Reputation: 233
I am looking for a way to have an PowerShell script ask for an parameter which needs to be mandatory, but shown with an default value, e.g.:
.\psscript
Supply values for the following parameters:
parameter1[default value]:
parameter2[1234]:
I want to ask for input but provide some default values.
If I use the mandatory option it asks for the values nicely but doesn't show the default value or process the given value. If I don't make it mandatory then PowerShell doesn't ask for the value at all.

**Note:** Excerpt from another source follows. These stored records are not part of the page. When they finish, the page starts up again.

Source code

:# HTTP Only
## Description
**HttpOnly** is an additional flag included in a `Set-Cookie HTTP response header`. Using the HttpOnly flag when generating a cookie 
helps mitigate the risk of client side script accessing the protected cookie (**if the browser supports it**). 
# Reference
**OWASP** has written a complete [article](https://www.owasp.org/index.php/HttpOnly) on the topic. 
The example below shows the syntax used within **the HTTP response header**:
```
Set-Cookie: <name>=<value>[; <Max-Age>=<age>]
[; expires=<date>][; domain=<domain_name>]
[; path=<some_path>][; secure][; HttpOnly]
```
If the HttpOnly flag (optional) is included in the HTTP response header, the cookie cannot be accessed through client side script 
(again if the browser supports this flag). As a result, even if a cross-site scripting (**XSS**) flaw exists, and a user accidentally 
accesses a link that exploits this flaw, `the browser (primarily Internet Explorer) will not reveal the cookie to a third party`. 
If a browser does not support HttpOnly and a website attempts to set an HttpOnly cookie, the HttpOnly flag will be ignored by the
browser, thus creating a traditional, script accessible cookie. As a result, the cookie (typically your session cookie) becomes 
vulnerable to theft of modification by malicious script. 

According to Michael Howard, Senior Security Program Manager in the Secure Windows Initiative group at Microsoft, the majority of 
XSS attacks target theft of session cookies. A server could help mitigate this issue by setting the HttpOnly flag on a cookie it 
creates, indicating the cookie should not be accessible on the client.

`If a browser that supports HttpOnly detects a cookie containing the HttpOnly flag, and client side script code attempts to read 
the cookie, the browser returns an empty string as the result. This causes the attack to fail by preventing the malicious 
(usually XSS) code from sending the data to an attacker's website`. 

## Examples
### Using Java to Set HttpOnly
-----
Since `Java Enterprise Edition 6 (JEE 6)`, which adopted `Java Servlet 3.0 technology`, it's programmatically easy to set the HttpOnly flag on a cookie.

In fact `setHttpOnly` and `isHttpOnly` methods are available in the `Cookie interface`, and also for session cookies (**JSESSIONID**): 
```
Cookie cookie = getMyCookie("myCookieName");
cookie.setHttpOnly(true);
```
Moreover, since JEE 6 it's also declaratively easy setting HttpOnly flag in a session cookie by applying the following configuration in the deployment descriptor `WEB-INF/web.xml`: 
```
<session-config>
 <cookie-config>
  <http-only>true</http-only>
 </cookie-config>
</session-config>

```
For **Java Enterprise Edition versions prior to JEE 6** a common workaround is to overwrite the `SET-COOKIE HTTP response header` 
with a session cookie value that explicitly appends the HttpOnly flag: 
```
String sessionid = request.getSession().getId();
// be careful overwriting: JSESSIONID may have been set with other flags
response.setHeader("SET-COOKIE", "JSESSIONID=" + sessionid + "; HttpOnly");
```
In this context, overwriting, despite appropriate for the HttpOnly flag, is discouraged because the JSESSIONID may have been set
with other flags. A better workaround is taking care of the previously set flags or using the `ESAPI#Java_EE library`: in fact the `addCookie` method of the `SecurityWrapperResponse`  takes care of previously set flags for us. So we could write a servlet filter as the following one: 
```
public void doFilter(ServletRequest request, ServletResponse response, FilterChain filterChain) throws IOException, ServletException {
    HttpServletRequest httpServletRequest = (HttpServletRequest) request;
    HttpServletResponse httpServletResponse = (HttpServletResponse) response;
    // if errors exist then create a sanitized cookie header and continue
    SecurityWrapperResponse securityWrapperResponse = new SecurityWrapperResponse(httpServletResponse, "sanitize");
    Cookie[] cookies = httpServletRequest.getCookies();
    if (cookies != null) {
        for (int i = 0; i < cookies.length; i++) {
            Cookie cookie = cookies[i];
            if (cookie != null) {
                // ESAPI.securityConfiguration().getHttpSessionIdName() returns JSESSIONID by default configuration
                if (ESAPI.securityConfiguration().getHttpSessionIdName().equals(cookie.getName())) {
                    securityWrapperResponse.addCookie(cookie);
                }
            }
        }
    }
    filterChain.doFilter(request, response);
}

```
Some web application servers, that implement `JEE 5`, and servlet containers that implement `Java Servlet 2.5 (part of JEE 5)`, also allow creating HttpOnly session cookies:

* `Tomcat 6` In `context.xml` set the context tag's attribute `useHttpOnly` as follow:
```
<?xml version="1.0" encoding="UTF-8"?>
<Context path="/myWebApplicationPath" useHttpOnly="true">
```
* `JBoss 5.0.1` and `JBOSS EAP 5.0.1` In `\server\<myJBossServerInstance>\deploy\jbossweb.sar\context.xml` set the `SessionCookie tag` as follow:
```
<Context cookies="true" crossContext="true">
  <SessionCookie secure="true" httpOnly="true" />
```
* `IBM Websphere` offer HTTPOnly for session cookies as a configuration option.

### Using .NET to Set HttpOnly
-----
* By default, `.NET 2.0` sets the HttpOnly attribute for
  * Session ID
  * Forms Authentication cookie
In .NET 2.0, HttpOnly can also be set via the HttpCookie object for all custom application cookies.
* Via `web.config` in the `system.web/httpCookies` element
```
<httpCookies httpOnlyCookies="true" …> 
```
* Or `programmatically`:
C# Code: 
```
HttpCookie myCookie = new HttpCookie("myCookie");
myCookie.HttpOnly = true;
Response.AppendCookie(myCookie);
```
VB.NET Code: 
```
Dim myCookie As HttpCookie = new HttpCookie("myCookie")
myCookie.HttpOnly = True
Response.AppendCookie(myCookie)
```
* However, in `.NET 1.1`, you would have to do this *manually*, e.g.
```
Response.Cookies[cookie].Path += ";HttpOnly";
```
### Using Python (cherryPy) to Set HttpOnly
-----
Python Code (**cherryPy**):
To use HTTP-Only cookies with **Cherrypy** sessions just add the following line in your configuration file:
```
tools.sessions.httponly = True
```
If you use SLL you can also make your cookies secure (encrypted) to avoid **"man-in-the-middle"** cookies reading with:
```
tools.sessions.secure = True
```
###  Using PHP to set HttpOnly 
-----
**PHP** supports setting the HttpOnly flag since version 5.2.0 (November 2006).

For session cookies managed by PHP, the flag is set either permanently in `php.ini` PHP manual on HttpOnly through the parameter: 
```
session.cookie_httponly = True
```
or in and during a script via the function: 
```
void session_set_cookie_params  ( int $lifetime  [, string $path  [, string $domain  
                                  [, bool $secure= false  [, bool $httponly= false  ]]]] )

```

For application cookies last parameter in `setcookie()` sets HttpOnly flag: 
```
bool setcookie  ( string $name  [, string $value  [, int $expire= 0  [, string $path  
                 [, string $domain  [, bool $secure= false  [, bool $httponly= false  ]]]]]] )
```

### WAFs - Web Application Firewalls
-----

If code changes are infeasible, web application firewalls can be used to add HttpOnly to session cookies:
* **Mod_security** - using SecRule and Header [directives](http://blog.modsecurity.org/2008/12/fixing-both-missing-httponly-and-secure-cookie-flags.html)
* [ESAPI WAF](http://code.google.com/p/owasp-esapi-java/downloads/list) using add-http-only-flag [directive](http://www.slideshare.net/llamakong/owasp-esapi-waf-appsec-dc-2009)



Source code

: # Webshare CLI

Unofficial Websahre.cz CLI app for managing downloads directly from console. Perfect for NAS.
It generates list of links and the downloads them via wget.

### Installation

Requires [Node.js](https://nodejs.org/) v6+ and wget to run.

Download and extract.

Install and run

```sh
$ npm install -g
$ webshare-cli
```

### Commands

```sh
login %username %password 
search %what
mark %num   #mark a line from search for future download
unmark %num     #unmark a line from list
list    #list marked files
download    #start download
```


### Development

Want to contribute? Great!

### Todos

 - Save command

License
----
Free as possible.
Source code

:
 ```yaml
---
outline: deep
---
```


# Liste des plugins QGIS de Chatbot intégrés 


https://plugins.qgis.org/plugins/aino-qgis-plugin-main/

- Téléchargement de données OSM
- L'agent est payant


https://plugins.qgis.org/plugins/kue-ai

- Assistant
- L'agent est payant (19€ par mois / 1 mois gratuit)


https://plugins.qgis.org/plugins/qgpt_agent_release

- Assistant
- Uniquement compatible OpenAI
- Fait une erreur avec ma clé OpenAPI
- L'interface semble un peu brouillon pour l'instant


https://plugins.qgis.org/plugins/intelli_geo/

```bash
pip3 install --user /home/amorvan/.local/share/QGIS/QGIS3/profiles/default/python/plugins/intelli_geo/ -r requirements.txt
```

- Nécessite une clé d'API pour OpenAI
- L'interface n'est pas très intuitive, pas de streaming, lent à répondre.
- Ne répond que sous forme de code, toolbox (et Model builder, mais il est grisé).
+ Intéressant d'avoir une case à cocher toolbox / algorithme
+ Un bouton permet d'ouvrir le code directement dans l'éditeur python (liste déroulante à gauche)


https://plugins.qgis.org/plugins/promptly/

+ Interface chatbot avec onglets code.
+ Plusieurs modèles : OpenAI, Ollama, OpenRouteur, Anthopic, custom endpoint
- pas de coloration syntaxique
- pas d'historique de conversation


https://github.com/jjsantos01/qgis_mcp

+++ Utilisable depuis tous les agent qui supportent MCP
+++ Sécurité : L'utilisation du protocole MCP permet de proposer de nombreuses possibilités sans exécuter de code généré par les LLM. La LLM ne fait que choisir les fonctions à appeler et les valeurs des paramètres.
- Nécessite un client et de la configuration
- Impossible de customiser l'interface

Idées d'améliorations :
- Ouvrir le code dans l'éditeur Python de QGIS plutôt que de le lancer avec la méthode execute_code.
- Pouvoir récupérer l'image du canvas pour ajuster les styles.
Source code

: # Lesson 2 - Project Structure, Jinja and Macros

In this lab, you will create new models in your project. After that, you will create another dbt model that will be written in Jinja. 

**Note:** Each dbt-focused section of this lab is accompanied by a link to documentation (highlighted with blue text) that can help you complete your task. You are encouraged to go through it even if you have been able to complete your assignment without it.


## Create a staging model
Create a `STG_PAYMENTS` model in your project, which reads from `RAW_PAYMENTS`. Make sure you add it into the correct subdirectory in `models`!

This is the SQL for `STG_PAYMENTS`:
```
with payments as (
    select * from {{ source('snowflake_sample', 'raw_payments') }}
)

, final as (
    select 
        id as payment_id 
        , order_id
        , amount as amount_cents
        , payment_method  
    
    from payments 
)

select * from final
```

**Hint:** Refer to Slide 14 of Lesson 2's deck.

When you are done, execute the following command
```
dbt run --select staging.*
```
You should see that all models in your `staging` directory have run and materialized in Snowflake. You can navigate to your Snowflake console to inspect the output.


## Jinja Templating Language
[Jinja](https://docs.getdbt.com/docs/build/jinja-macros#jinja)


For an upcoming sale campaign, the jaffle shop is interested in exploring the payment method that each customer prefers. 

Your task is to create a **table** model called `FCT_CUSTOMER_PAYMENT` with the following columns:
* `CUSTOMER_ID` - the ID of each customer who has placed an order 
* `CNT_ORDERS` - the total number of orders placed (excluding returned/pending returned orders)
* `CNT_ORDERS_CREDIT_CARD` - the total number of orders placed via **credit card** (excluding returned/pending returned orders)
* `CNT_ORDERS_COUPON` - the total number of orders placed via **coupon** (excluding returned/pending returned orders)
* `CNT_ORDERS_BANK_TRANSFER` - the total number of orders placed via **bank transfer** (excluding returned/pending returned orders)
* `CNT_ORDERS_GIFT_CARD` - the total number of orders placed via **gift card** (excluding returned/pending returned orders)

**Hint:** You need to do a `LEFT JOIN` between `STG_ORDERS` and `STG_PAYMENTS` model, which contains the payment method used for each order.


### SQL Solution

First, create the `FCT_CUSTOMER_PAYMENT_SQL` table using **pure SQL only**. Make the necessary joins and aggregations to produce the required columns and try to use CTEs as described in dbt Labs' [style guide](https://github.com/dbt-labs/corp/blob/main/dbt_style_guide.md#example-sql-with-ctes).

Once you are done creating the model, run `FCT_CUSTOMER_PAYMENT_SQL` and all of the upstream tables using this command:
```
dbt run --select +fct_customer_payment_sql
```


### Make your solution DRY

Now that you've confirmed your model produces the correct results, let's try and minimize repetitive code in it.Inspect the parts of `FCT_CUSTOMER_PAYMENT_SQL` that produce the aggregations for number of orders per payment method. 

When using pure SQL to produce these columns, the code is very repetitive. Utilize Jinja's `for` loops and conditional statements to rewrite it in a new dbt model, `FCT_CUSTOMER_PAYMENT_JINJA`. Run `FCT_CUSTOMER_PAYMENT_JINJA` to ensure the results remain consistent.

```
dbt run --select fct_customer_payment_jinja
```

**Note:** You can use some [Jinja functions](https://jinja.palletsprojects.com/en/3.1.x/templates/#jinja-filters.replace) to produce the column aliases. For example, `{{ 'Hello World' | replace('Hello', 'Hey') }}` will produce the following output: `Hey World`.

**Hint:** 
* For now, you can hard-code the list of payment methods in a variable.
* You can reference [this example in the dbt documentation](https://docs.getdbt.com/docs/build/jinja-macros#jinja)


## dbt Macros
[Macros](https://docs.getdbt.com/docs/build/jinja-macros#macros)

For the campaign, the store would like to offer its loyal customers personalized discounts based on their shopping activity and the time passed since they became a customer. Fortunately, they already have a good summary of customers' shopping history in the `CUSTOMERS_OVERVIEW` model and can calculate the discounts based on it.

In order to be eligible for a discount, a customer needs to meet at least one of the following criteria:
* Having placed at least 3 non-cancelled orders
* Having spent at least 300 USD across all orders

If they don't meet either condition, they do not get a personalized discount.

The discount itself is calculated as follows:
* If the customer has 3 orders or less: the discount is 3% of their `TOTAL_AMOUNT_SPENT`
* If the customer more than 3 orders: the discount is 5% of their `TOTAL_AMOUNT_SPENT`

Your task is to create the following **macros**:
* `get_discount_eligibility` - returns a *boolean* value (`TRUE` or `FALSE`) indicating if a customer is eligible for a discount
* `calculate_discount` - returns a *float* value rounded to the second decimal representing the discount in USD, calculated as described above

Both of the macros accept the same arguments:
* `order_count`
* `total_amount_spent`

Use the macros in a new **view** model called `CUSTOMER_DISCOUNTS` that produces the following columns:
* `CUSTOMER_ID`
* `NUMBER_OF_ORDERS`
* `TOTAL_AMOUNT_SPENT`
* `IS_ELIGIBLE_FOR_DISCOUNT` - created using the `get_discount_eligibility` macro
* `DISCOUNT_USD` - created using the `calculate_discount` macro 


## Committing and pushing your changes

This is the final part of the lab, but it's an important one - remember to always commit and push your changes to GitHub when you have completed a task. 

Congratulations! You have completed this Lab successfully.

Here's some script examples I tried:
[CmdletBinding()]
Param(
[parameter(Mandatory=$true)] $SqlServiceAccount = $env:computername + "_sa",
[parameter(Mandatory=$true)] $SqlServiceAccountPwd
)
This script asks for parameters but does not show or process the default value if I just press enter on the first parameter.
[CmdletBinding()]
Param(
[parameter(Mandatory=$false)] $SqlServiceAccount = $env:computername + "_sa",
[parameter(Mandatory=$true)] $SqlServiceAccountPwd
)
This script doesn't ask for the first parameter, but processes the default value.
Upvotes: 23
Views: 79085
Reputation: 8893
I'd do it this way
param(
[Parameter(Mandatory)][string]$aString
)
if([string]::IsNullOrWhiteSpace($aString))
{
$aString = "A Default Value"
}
In my opinion, if you're using Read-Host
in a param()
block, then you're doing something wrong. At that point, what's the point of using param()
at all?
Upvotes: 7
Reputation: 6874
Here's a short example that might help:
[CmdletBinding()]
Param(
$SqlServiceAccount = (Read-Host -prompt "SqlServiceAccount ($($env:computername + "_sa"))"),
$SqlServiceAccountPwd = (Read-Host -prompt "SqlServiceAccountPwd")
)
if (!$SqlServiceAccount) { $SqlServiceAccount = $env:Computername + "_sa" }
...
Upvotes: 11
Reputation: 8650
By definition: mandatory parameters don't have default values. Even if you provide one, PowerShell will prompt for value unless specified when the command is called. There is however a 'hacky' way to get what you ask for. As variables (and as consequence - parameters) can have any name you wish, it's enough to define command with parameters that match the prompt you would like to see:
function foo {
param (
[Parameter(Mandatory = $true)]
[Alias('Parameter1')]
[AllowNull()]
${Parameter1[default value]},
[Parameter(Mandatory = $true)]
[Alias('Parameter2')]
[AllowNull()]
${Parameter2[1234]}
)
$Parameter1 =
if (${Parameter1[default value]}) {
${Parameter1[default value]}
} else {
'default value'
}
$Parameter2 =
if (${Parameter2[1234]}) {
${Parameter2[1234]}
} else {
1234
}
[PSCustomObject]@{
Parameter1 = $Parameter1
Parameter2 = $Parameter2
}
}
When called w/o parameters, function will present user with prompt that match parameter names. When called with -Parameter1 notDefaultValue
and/or with -Parameter2 7
, aliases will kick in and assign passed value to the selected parameter. As variables named like that are no fun to work with - it makes sense to assign value (default or passed by the user) to variable that matches our alias/ fake parameter name.
Upvotes: 8
Reputation: 47792
There isn't a way to do what you want with a mandatory parameter and powershell prompting for you.
You would instead have to make it optional (remove mandatory), then implement the prompting code yourself (Read-Host
, but take blank response as a default; something like that).